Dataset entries

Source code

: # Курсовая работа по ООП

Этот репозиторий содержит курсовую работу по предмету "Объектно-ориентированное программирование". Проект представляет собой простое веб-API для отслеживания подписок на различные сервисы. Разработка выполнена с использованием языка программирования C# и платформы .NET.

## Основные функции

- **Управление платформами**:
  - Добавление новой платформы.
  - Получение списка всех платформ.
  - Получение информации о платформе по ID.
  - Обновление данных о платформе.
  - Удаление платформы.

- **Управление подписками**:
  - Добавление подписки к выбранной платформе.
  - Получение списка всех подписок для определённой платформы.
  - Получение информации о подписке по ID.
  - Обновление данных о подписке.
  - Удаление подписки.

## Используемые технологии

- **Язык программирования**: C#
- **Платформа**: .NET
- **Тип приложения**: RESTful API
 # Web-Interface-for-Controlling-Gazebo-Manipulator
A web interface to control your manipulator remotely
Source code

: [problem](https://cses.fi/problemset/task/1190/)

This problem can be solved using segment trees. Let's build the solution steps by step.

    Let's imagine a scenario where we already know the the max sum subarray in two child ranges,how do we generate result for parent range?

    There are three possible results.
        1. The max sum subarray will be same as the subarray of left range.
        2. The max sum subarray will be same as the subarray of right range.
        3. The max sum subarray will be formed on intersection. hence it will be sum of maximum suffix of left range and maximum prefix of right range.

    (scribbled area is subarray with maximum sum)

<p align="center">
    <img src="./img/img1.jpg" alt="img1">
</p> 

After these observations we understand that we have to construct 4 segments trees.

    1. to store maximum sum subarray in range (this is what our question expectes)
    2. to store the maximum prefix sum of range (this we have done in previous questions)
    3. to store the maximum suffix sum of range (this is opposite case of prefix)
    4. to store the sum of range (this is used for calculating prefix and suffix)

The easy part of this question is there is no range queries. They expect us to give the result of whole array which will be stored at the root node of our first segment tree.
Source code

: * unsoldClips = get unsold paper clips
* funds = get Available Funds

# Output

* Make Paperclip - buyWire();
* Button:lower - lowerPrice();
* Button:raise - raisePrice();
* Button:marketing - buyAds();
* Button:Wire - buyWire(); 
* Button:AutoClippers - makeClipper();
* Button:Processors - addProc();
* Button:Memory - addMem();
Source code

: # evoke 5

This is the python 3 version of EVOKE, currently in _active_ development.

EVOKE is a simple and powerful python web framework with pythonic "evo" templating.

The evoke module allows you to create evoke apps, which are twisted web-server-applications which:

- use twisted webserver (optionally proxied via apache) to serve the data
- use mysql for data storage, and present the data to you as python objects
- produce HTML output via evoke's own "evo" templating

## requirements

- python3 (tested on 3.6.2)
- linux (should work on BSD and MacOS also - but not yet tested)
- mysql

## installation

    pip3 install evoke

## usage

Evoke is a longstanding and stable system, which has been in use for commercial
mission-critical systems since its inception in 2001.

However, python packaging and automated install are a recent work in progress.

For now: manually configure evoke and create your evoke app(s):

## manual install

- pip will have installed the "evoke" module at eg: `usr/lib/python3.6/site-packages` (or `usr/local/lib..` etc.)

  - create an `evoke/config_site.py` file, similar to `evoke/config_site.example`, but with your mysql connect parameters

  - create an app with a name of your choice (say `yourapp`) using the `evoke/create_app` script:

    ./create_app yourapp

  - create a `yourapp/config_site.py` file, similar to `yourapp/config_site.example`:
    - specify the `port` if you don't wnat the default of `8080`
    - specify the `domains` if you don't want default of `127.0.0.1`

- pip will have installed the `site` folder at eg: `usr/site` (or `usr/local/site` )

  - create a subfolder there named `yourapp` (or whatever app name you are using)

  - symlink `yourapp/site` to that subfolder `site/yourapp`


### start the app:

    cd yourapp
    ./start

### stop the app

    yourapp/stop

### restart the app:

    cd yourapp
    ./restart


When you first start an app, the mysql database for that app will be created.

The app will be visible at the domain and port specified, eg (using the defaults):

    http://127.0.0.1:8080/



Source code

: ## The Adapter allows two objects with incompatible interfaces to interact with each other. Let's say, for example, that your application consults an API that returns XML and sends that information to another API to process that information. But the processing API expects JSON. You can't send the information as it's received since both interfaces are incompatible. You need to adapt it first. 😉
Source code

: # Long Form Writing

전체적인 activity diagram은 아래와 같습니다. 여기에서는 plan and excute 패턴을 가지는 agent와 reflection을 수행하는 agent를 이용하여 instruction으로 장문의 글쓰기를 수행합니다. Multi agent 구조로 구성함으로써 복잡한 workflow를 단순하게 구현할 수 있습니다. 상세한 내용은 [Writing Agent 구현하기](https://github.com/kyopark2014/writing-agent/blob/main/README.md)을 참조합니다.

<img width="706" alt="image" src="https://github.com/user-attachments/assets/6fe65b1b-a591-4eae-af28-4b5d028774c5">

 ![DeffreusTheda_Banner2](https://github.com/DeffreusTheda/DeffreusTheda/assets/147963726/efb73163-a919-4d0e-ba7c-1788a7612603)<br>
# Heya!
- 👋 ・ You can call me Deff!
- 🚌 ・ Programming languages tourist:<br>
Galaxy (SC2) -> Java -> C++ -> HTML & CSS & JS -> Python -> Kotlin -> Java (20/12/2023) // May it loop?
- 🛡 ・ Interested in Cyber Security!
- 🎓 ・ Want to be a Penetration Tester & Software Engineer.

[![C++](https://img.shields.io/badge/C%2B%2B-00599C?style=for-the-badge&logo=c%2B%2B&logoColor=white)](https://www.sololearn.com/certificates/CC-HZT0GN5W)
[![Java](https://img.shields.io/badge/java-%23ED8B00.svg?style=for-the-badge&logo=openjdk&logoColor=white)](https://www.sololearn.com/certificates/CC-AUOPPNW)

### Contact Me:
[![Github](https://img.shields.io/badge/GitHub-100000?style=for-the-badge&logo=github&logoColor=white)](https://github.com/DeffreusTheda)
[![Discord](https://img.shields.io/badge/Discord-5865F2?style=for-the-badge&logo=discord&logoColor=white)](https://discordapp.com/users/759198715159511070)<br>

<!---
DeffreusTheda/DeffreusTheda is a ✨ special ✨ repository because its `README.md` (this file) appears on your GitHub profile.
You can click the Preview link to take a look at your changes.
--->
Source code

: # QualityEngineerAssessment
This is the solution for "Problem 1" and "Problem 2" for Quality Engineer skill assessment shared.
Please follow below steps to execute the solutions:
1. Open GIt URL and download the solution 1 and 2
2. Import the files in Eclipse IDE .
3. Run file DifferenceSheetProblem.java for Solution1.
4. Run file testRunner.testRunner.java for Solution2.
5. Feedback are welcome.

• **EXERCISE**: Lines in the data containing the string "tested" are to be counted; give that number alone.

• **THE COMPLETED TASK**: 2